33rd Uppsala International Short Film Festival 0

33rd Uppsala International Short Film Festival
Uppsala, Sweden
October 20-26, 2014

Founded in 1982, the Uppsala International Short Film Festival has become Sweden’s premier arena for short film, having attained both national recognition for the Swedish Film Institute and genuine international renown. In addition, the festival is the most important international cultural event in Uppsala. Every year the seven-day film event shows more than 300 short films from 50 countries, in five different sections exploring the diversity and richness of the short film – from new film to retrospective programmes, from fiction film, documentaries and experimental film to animation.

Taking place in the university town of Uppsala, at four cinemas located in the city’s classic cinema district, the Uppsala International Short Film Festival is a meeting place for the audience, the industry and the media. The festival has 10 000 spectators and about 400 accredited guests.

The Uppsala International Short Film Festival is recognized by the Academy of Motion Picture Arts and Sciences, which means that winning the international or national competition at the festival makes a film eligible for an Oscar nomination. “We are still waiting for one of our winners to also win an Oscar”, remarks Festival Director Niclas Gillberg with optimistic expectation.

Gillberg was very open to answering additional questions on the festival and short film in general.

Venue: Slottsbiografen, Nedre Slottsgatan 6. Uppsala International Short Film Festival

How has the short film, in general, changed over the years?

It is much easier for filmmakers to make films with today's technology. The aesthetics and the means to experiment have changed a lot over the last ten years. Short film is usually more innovative than mainstream cinema. The desire to experiment with film is much more visible in short film, and it has become visible even in more conventional short films as well. Short film has become an ever more interesting genre in the last couple of years.

Venue: Grand, Trädgårdsgatan 5. Photo: Uppsala International Short Film Festival

This is the 33rd edition of the Uppsala International Short Film Festival. How has the festival's character and overall mood changed over the years?

The character of the festival has changed a lot since the beginning. It has become increasingly more professional, with a more ambitious programme. But the festival started as a short film festival for film lovers, and still has the same goal. In the last ten years we have also added a seminar programme which goes more in-depth concerning important issues in short film.

Could you tell us more about the film selection process, and introduce us to the jury?
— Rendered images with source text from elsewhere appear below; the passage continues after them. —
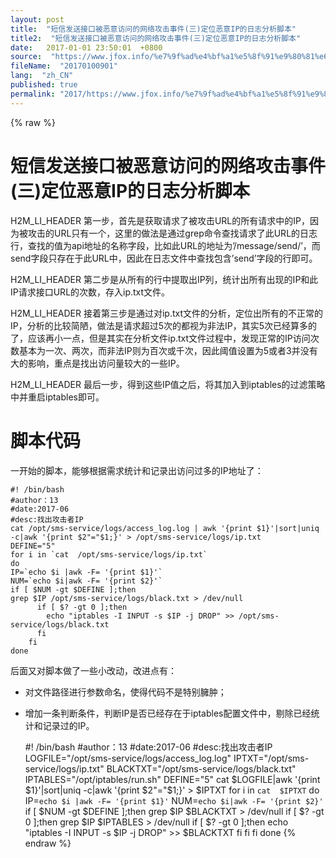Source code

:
 ```yaml
---
layout: post
title:  "短信发送接口被恶意访问的网络攻击事件(三)定位恶意IP的日志分析脚本"
title2:  "短信发送接口被恶意访问的网络攻击事件(三)定位恶意IP的日志分析脚本"
date:   2017-01-01 23:50:01  +0800
source:  "https://www.jfox.info/%e7%9f%ad%e4%bf%a1%e5%8f%91%e9%80%81%e6%8e%a5%e5%8f%a3%e8%a2%ab%e6%81%b6%e6%84%8f%e8%ae%bf%e9%97%ae%e7%9a%84%e7%bd%91%e7%bb%9c%e6%94%bb%e5%87%bb%e4%ba%8b%e4%bb%b6-%e4%b8%89-%e5%ae%9a%e4%bd%8d%e6%81%b6.html"
fileName:  "20170100901"
lang:  "zh_CN"
published: true
permalink: "2017/https://www.jfox.info/%e7%9f%ad%e4%bf%a1%e5%8f%91%e9%80%81%e6%8e%a5%e5%8f%a3%e8%a2%ab%e6%81%b6%e6%84%8f%e8%ae%bf%e9%97%ae%e7%9a%84%e7%bd%91%e7%bb%9c%e6%94%bb%e5%87%bb%e4%ba%8b%e4%bb%b6-%e4%b8%89-%e5%ae%9a%e4%bd%8d%e6%81%b6.html"
---
```

{% raw %}
# 短信发送接口被恶意访问的网络攻击事件(三)定位恶意IP的日志分析脚本 


H2M_LI_HEADER 
第一步，首先是获取请求了被攻击URL的所有请求中的IP，因为被攻击的URL只有一个，这里的做法是通过grep命令查找请求了此URL的日志行，查找的值为api地址的名称字段，比如此URL的地址为’/message/send/’，而send字段只存在于此URL中，因此在日志文件中查找包含’send’字段的行即可。

H2M_LI_HEADER 
第二步是从所有的行中提取出IP列，统计出所有出现的IP和此IP请求接口URL的次数，存入ip.txt文件。

H2M_LI_HEADER 
接着第三步是通过对ip.txt文件的分析，定位出所有的不正常的IP，分析的比较简陋，做法是请求超过5次的都视为非法IP，其实5次已经算多的了，应该再小一点，但是其实在分析文件ip.txt文件过程中，发现正常的IP访问次数基本为一次、两次，而非法IP则为百次或千次，因此阈值设置为5或者3并没有大的影响，重点是找出访问量较大的一些IP。

H2M_LI_HEADER 
最后一步，得到这些IP值之后，将其加入到iptables的过滤策略中并重启iptables即可。

# 脚本代码

一开始的脚本，能够根据需求统计和记录出访问过多的IP地址了：

    #! /bin/bash
    #author：13
    #date:2017-06
    #desc:找出攻击者IP
    cat /opt/sms-service/logs/access_log.log | awk '{print $1}'|sort|uniq -c|awk '{print $2"="$1;}' > /opt/sms-service/logs/ip.txt
    DEFINE="5"
    for i in `cat  /opt/sms-service/logs/ip.txt`
    do
    IP=`echo $i |awk -F= '{print $1}'`
    NUM=`echo $i|awk -F= '{print $2}'`
    if [ $NUM -gt $DEFINE ];then
    grep $IP /opt/sms-service/logs/black.txt > /dev/null
          if [ $? -gt 0 ];then
            echo "iptables -I INPUT -s $IP -j DROP" >> /opt/sms-service/logs/black.txt
          fi
        fi
    done
    

后面又对脚本做了一些小改动，改进点有：

- 对文件路径进行参数命名，使得代码不是特别臃肿；
- 增加一条判断条件，判断IP是否已经存在于iptables配置文件中，剔除已经统计和记录过的IP。

    #! /bin/bash
    #author：13
    #date:2017-06
    #desc:找出攻击者IP
    LOGFILE="/opt/sms-service/logs/access_log.log"
    IPTXT="/opt/sms-service/logs/ip.txt"
    BLACKTXT="/opt/sms-service/logs/black.txt"
    IPTABLES="/opt/iptables/run.sh"
    DEFINE="5"
    cat $LOGFILE|awk '{print $1}'|sort|uniq -c|awk '{print $2"="$1;}' > $IPTXT
    for i in `cat  $IPTXT`
    do
    IP=`echo $i |awk -F= '{print $1}'`
    NUM=`echo $i|awk -F= '{print $2}'`
    if [ $NUM -gt $DEFINE ];then
    grep $IP $BLACKTXT > /dev/null
          if [ $? -gt 0 ];then
            grep $IP $IPTABLES > /dev/null
            if [ $? -gt 0 ];then
            echo "iptables -I INPUT -s $IP -j DROP" >> $BLACKTXT
            fi
          fi
        fi
    done
{% endraw %}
The festival received nearly 5000 entries this year, and 150 films were selected in three different competitions (International, National and Children's films). Three selection committees have seen all of the films and made the very hard decision of which films to include. When we make the programme, we want as great a variety as possible in terms of things such as country of production, genre, subject, gender of the key crew, etc.
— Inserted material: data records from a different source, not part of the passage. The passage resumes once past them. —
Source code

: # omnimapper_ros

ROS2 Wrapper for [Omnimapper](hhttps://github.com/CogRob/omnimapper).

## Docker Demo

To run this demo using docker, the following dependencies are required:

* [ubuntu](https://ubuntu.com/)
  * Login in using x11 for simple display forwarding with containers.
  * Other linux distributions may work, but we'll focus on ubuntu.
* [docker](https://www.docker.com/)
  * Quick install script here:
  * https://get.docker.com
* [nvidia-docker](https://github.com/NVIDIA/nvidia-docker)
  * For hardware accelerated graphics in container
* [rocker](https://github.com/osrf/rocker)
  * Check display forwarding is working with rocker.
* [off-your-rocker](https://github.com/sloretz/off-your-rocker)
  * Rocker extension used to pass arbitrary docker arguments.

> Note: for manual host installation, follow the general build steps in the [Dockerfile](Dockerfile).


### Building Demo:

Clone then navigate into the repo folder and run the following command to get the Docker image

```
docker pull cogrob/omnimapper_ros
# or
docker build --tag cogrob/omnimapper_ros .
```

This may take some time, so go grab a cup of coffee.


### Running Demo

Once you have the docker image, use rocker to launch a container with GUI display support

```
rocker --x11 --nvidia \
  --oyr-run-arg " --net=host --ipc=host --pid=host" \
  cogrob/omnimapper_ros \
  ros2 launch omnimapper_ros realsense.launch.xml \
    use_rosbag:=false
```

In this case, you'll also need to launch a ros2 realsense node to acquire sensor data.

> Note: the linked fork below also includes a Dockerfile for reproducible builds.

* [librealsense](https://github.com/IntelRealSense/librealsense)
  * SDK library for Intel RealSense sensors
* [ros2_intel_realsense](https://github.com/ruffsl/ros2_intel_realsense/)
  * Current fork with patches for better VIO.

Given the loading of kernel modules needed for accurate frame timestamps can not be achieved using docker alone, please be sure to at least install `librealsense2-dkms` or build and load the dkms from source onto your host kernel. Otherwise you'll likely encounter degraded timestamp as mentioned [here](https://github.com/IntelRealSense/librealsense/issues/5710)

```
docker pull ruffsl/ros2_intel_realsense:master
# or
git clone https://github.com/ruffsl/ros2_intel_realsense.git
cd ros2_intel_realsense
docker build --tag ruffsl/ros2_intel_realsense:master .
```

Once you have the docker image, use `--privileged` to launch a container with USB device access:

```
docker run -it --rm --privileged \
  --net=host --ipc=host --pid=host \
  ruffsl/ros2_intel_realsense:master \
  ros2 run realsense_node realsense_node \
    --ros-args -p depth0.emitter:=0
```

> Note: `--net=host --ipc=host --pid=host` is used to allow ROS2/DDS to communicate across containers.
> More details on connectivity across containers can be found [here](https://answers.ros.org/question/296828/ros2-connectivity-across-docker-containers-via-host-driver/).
Venue: Regina, Trädgårdsgatan 6. Photo: Uppsala International Short Film Festival

International Jury: Matt Lloyd (Festival Director, Glasgow Short Film Festival, Scotland), Sytske Kok (filmmaker, The Netherlands), Flavia Ferrucci (Programmer/Distributor, Good Short Films, Italy), Jannike Åhlund (film critic/journalist, Sweden) and Oscar Eriksson (Distributor, Folkets bio/Festival Director, Cinema Queer, Sweden).
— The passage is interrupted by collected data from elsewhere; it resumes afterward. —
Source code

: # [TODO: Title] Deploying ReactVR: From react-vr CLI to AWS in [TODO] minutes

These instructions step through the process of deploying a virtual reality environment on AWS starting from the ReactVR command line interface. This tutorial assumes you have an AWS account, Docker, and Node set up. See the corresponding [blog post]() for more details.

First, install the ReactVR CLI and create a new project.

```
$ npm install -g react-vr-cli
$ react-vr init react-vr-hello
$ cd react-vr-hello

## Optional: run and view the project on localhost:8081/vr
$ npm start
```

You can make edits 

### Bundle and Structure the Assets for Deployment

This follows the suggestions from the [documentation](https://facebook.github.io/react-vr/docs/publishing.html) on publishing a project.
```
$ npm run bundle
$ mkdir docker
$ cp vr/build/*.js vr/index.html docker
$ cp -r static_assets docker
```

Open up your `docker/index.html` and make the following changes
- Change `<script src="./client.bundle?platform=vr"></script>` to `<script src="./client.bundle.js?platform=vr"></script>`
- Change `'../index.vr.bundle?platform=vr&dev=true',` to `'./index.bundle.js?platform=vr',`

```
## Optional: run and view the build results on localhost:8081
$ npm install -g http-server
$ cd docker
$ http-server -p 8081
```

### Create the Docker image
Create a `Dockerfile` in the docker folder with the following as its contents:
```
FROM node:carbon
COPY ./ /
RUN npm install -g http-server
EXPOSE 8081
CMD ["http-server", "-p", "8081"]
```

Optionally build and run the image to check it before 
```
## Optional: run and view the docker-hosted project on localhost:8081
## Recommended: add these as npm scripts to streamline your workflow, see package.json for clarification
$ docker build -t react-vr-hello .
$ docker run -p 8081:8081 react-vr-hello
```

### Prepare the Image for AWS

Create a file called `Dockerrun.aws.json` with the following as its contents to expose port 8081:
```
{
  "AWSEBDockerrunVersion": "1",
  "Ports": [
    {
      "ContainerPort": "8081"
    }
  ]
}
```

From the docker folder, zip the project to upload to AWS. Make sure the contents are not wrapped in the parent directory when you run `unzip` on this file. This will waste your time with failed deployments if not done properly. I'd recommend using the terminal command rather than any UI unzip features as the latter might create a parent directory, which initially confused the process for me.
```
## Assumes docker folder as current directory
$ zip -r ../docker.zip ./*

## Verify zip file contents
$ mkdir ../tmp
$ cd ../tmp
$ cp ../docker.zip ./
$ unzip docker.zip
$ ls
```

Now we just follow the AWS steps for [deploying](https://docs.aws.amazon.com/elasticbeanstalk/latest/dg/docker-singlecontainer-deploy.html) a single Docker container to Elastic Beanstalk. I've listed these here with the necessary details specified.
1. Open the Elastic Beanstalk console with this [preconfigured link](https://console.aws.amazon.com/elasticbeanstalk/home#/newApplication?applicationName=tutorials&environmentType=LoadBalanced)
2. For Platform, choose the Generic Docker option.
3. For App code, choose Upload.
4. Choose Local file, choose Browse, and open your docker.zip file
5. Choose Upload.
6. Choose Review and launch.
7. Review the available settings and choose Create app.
National Jury: Nils-Thomas Andersson (Distributor, Filmcentrum, Sweden), Juhani Alanen (Executive Director, Tampere Film Festival, Finland) and Kristina Lindquist (Head of Culture, Journalist, Sweden).

Festival highlights as selected by Niclas Gillberg:

This year's big special programmes are “Love Beyond the Norm” and “Dutch Shorts”.

“Love Beyond the Norm” is a programme about norm-breaking ways of living. It is a very important programme in that it changes the way we look at the image of society in which we are living in today. People who do not live their lives according to the established norms are often treated badly in society. By showing this programme, we are bringing up this important issue, but mostly we are celebrating norm-breaking ways of living.

The programme “Dutch Shorts” shows films from the last 15 years that have come from a small, but still large short-film country. This programme shows films from all genres and brings up a variety of subjects showing the complexity and diversity of both Dutch film production and Dutch society. Other programmes in the festival are: a retrospective with Sasha Pirker and Malin Skjöld, Polish Animation, Classic Short Films, EFA Nominations, and much more.